My youngest, Cooper, has been speaking in sentences since the New Year began (thanks to those of you who asked after him), and my second, Ollie, tells me he will grow up to be the doctor for the whole city. He has the kind of personality that makes me believe he probably will. Otis, my oldest,  seems inclined toward Rock Star. What are your kids interested in? Write in and let us know. HAPPY LEAP DAY!

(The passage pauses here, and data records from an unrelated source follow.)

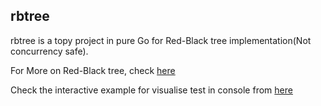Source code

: ## rbtree

rbtree is a topy project in pure Go for Red-Black tree implementation(Not concurrency safe).

For More on Red-Black tree, check [here](https://maxnilz.com/docs/001-ds/tree/008-rbtree/)

Check the interactive example for visualise test in console
from [here](https://github.com/maxnilz/tree/blob/main/rbtree/examples/it/main.go)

How do they do it? What’s their secret?

Every year, the Cooke-Chandler clan gathers for the annual Christmas family photo. Many of our freinds and family ask about the process of this photo. So, the following is a behind the scene look at the Organizational genus of the Cooke-Chandler Matriarch team leadership. In this scene, displaying calm in the center of the storm, Chandler, entering from the right and Brenda, my wife, seated center, discuss what needs to happen next. Allen Cooke, Chandler’s brother, standing top left, studies last year’s photo and discusses with Pat Chandler, Chandler’s husband, to his left, how it should really unfold. Me, Bob Cooke, Chandler’s dad, seated center, seem to be talking to an empty space in the chair. Please notice that no one seems to be paying attention to the Patriarch side of the Cooke-Chandler leadership. Humm, wonder why?

Post Christmas Post

It’s a lazy day after Christmas.  The kids are  busy, busy, busy with all their loot, people are grazing on Christmas left overs, I’m returning customer support calls. Then the baby gets sick and throws up all over his bed. We assemble a crisis team. Hubby hands out plastic gloves; I strip baby down and bath him in the laundry room sink.  Hubby takes the crib apart, hand washes everything and starts the first of five loads for the washer.  An hour later, baby is clean, happy and eating a cracker.  Then, he throws up again…and again.

After a second round of commando cleanup, the Christmas Honeybaked ham isn’t looking so good. Happily I put it back in the fridge and opt for some water.

My other two sons are still in their pajamas  – a luxury that only happens a few days a year when a family of five has no place to be.  After four hours of Guitar Hero, I decide the ten year old needs a break.  I have a few hundred hours of arcade games behind me.  That’s right, I tell my son and nephew, I had to put a quarter in for every single game I played and I played A LOT.  “That’s lame,” one replies unsympathetically.  They don’t know who their dealing with. I slip the strap over my shoulder and choose  “Rock Me All Night Long”.  The kids start snickering. Strumming proves to be a bit of a challenge but I’m getting the hang of it, I think, until I am being booed off Guitar Hero’s stage.  The sting is real as my laughing ten-year old son takes the guitar back to start his hundredth song. He strums it like a pro hitting every note perfectly. I vow to practice when the kids are sleeping.
With the baby back in bed safely, with lots of clothes and no covers (five loads from vomit and five normal family loads are my limit), I  move on to try the three-year old’s toys.  Sesame Street games, building sets, train sets and more train stuff; I’m already bored.  You do have to fake it until you make it when you have Thomas the Train fans in the house.  I start drooling worse than my toddler, who drooled worse than a Saint Bernard.

I’m yearning to try Guitar Hero again.  Of course I’ll have my spotlight alone tonight when the kids are passed out from the results of hyper consumerism.  The moonlight is here and the family room is getting ready for Mama’s descent into Rock stardom. Of course that’s assuming the baby is sleeping soundly too.